====== Information provided
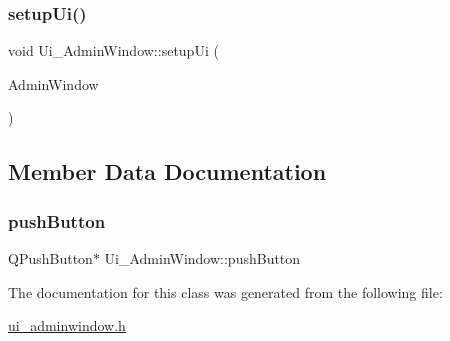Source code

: \subsubsection{\texorpdfstring{setup\+Ui()}{setupUi()}}
{\footnotesize\ttfamily void Ui\+\_\+\+Admin\+Window\+::setup\+Ui (\begin{DoxyParamCaption}\item[{Q\+Dialog $\ast$}]{Admin\+Window }\end{DoxyParamCaption})\hspace{0.3cm}{\ttfamily [inline]}}



\subsection{Member Data Documentation}
\mbox{\label{class_ui___admin_window_aa4507cd98cd8c7e67cdfc68d4d558a67}} 
\subsubsection{\texorpdfstring{push\+Button}{pushButton}}
{\footnotesize\ttfamily Q\+Push\+Button$\ast$ Ui\+\_\+\+Admin\+Window\+::push\+Button}



The documentation for this class was generated from the following file\+:\begin{DoxyCompactItemize}
\item 
\hyperlink{ui__adminwindow_8h}{ui\+\_\+adminwindow.\+h}\end{DoxyCompactItemize}
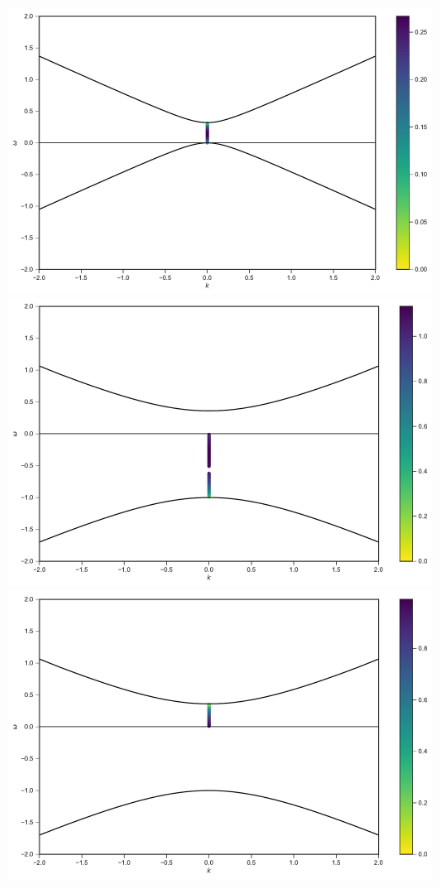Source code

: \documentclass[%
preprint,
 amsmath,amssymb,
 aps,
 prd
]{revtex4-1}
\begin{document}
\begin{figure}[!htb]
  \includegraphics[width=\linewidth]{assets/spectDBWC1DRDBMAAPlt.pdf}
\endminipage\hfill
{}
  \includegraphics[width=\linewidth]{assets/spectDBWC1DRDBMZApPlt.pdf}
\endminipage\hfill
{}%
  \includegraphics[width=\linewidth]{assets/spectDBWC1DRDBMZAmPlt.pdf}

\end{figure}
\end{document}
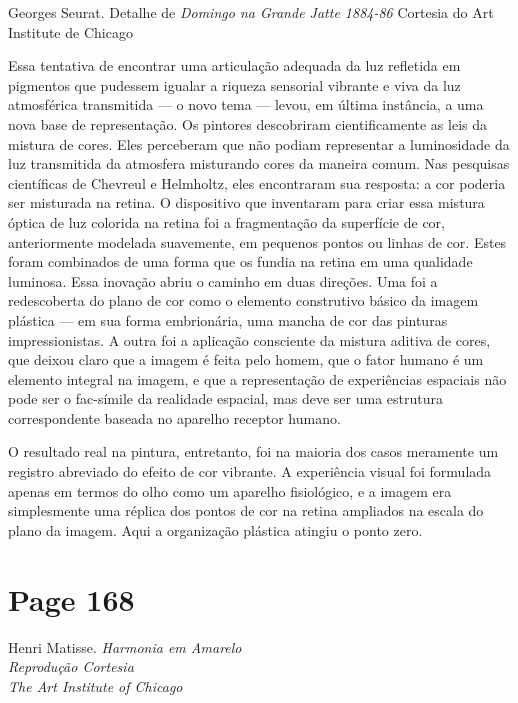 \documentclass[a4paper]{article}
\begin{document}
\vspace{5em} %

Georges Seurat.
Detalhe de
\emph{Domingo na Grande Jatte 1884-86}
Cortesia do Art Institute de Chicago

\par
Essa tentativa de encontrar uma articulação adequada da luz refletida em pigmentos que pudessem igualar a riqueza sensorial vibrante e viva da luz atmosférica transmitida — o novo tema — levou, em última instância, a uma nova base de representação. Os pintores descobriram cientificamente as leis da mistura de cores. Eles perceberam que não podiam representar a luminosidade da luz transmitida da atmosfera misturando cores da maneira comum. Nas pesquisas científicas de Chevreul e Helmholtz, eles encontraram sua resposta: a cor poderia ser misturada na retina. O dispositivo que inventaram para criar essa mistura óptica de luz colorida na retina foi a fragmentação da superfície de cor, anteriormente modelada suavemente, em pequenos pontos ou linhas de cor. Estes foram combinados de uma forma que os fundia na retina em uma qualidade luminosa. Essa inovação abriu o caminho em duas direções. Uma foi a redescoberta do plano de cor como o elemento construtivo básico da imagem plástica — em sua forma embrionária, uma mancha de cor das pinturas impressionistas. A outra foi a aplicação consciente da mistura aditiva de cores, que deixou claro que a imagem é feita pelo homem, que o fator humano é um elemento integral na imagem, e que a representação de experiências espaciais não pode ser o fac-símile da realidade espacial, mas deve ser uma estrutura correspondente baseada no aparelho receptor humano.

\par
O resultado real na pintura, entretanto, foi na maioria dos casos meramente um registro abreviado do efeito de cor vibrante. A experiência visual foi formulada apenas em termos do olho como um aparelho fisiológico, e a imagem era simplesmente uma réplica dos pontos de cor na retina ampliados na escala do plano da imagem. Aqui a organização plástica atingiu o ponto zero.

\par
{}

\newpage
\section*{Page 168}

\noindent Henri Matisse. \textit{Harmonia em Amarelo} \\
\noindent \textit{Reprodução Cortesia} \\
\noindent \textit{The Art Institute of Chicago}
\end{document}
============
- **Assigned task**
If a line in the records holds the word "width", count it, then give only the total.

- **Output of the exercise**
3